Data listing —

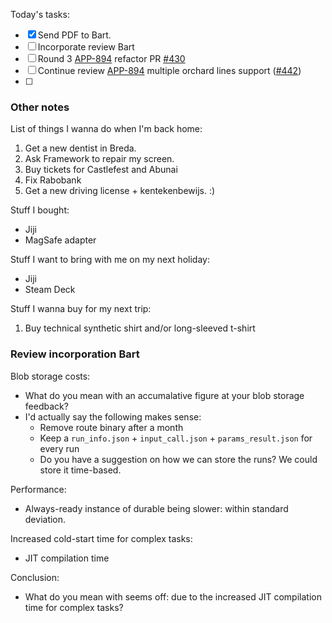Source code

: Today's tasks:
- [x] Send PDF to Bart.
- [ ] Incorporate review Bart
- [ ] Round 3 [APP-894](https://agxeed.atlassian.net/browse/APP-894) refactor PR  [#430](https://bitbucket.org/agxeed/agx_routing/pull-requests/430)
- [ ] Continue review  [APP-894](https://agxeed.atlassian.net/browse/APP-894) multiple orchard lines support ([#442](https://bitbucket.org/agxeed/agx_routing/pull-requests/442))
- [ ] 

### Other notes

List of things I wanna do when I'm back home:
1. Get a new dentist in Breda.
2. Ask Framework to repair my screen.
3. Buy tickets for Castlefest and Abunai
4. Fix Rabobank
5. Get a new driving license + kentekenbewijs. :)

Stuff I bought:
- Jiji
- MagSafe adapter

Stuff I want to bring with me on my next holiday:
- Jiji
- Steam Deck

Stuff I wanna buy for my next trip:
1. Buy technical synthetic shirt and/or long-sleeved t-shirt

### Review incorporation Bart

Blob storage costs:
- What do you mean with an accumalative figure at your blob storage feedback?
- I'd actually say the following makes sense:
    - Remove route binary after a month
    - Keep a `run_info.json` + `input_call.json` + `params_result.json` for every run
    - Do you have a suggestion on how we can store the runs? We could store it time-based.

Performance:
- Always-ready instance of durable being slower: within standard deviation.

Increased cold-start time for complex tasks:
- JIT compilation time

Conclusion:
- What do you mean with seems off: due to the increased JIT compilation time for complex tasks?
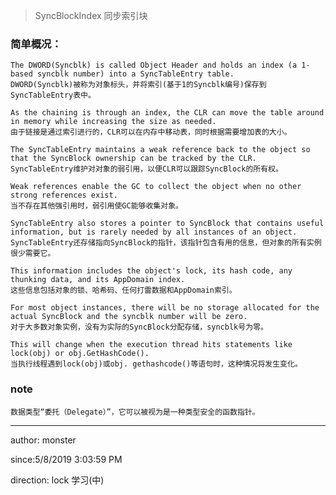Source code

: 
> SyncBlockIndex 同步索引块

### 简单概况： ###

	The DWORD(Syncblk) is called Object Header and holds an index (a 1-based syncblk number) into a SyncTableEntry table.
	DWORD(Syncblk)被称为对象标头，并将索引(基于1的Syncblk编号)保存到SyncTableEntry表中。

	As the chaining is through an index, the CLR can move the table around in memory while increasing the size as needed.
	由于链接是通过索引进行的，CLR可以在内存中移动表，同时根据需要增加表的大小。

	The SyncTableEntry maintains a weak reference back to the object so that the SyncBlock ownership can be tracked by the CLR.
	SyncTableEntry维护对对象的弱引用，以便CLR可以跟踪SyncBlock的所有权。

	Weak references enable the GC to collect the object when no other strong references exist.
	当不存在其他强引用时，弱引用使GC能够收集对象。

	SyncTableEntry also stores a pointer to SyncBlock that contains useful information, but is rarely needed by all instances of an object.
	SyncTableEntry还存储指向SyncBlock的指针，该指针包含有用的信息，但对象的所有实例很少需要它。

	This information includes the object's lock, its hash code, any thunking data, and its AppDomain index.
	这些信息包括对象的锁、哈希码、任何打雷数据和AppDomain索引。

	For most object instances, there will be no storage allocated for the actual SyncBlock and the syncblk number will be zero.
	对于大多数对象实例，没有为实际的SyncBlock分配存储，syncblk号为零。

	This will change when the execution thread hits statements like lock(obj) or obj.GetHashCode().
	当执行线程遇到lock(obj)或obj. gethashcode()等语句时，这种情况将发生变化。

### note ###

	数据类型“委托（Delegate）”，它可以被视为是一种类型安全的函数指针。

----------
author: monster

since:5/8/2019 3:03:59 PM 

direction: lock 学习(中)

Assignment — What is needed is an exact repetition of every entry, without the pictures.

Written reply —
Source code

: Today's tasks:
- [x] Send PDF to Bart.
- [ ] Incorporate review Bart
- [ ] Round 3 [APP-894](https://agxeed.atlassian.net/browse/APP-894) refactor PR  [#430](https://bitbucket.org/agxeed/agx_routing/pull-requests/430)
- [ ] Continue review  [APP-894](https://agxeed.atlassian.net/browse/APP-894) multiple orchard lines support ([#442](https://bitbucket.org/agxeed/agx_routing/pull-requests/442))
- [ ] 

### Other notes

List of things I wanna do when I'm back home:
1. Get a new dentist in Breda.
2. Ask Framework to repair my screen.
3. Buy tickets for Castlefest and Abunai
4. Fix Rabobank
5. Get a new driving license + kentekenbewijs. :)

Stuff I bought:
- Jiji
- MagSafe adapter

Stuff I want to bring with me on my next holiday:
- Jiji
- Steam Deck

Stuff I wanna buy for my next trip:
1. Buy technical synthetic shirt and/or long-sleeved t-shirt

### Review incorporation Bart

Blob storage costs:
- What do you mean with an accumalative figure at your blob storage feedback?
- I'd actually say the following makes sense:
    - Remove route binary after a month
    - Keep a `run_info.json` + `input_call.json` + `params_result.json` for every run
    - Do you have a suggestion on how we can store the runs? We could store it time-based.

Performance:
- Always-ready instance of durable being slower: within standard deviation.

Increased cold-start time for complex tasks:
- JIT compilation time

Conclusion:
- What do you mean with seems off: due to the increased JIT compilation time for complex tasks?
Source code

: 
> SyncBlockIndex 同步索引块

### 简单概况： ###

	The DWORD(Syncblk) is called Object Header and holds an index (a 1-based syncblk number) into a SyncTableEntry table.
	DWORD(Syncblk)被称为对象标头，并将索引(基于1的Syncblk编号)保存到SyncTableEntry表中。

	As the chaining is through an index, the CLR can move the table around in memory while increasing the size as needed.
	由于链接是通过索引进行的，CLR可以在内存中移动表，同时根据需要增加表的大小。

	The SyncTableEntry maintains a weak reference back to the object so that the SyncBlock ownership can be tracked by the CLR.
	SyncTableEntry维护对对象的弱引用，以便CLR可以跟踪SyncBlock的所有权。

	Weak references enable the GC to collect the object when no other strong references exist.
	当不存在其他强引用时，弱引用使GC能够收集对象。

	SyncTableEntry also stores a pointer to SyncBlock that contains useful information, but is rarely needed by all instances of an object.
	SyncTableEntry还存储指向SyncBlock的指针，该指针包含有用的信息，但对象的所有实例很少需要它。

	This information includes the object's lock, its hash code, any thunking data, and its AppDomain index.
	这些信息包括对象的锁、哈希码、任何打雷数据和AppDomain索引。

	For most object instances, there will be no storage allocated for the actual SyncBlock and the syncblk number will be zero.
	对于大多数对象实例，没有为实际的SyncBlock分配存储，syncblk号为零。

	This will change when the execution thread hits statements like lock(obj) or obj.GetHashCode().
	当执行线程遇到lock(obj)或obj. gethashcode()等语句时，这种情况将发生变化。

### note ###

	数据类型“委托（Delegate）”，它可以被视为是一种类型安全的函数指针。

----------
author: monster

since:5/8/2019 3:03:59 PM 

direction: lock 学习(中)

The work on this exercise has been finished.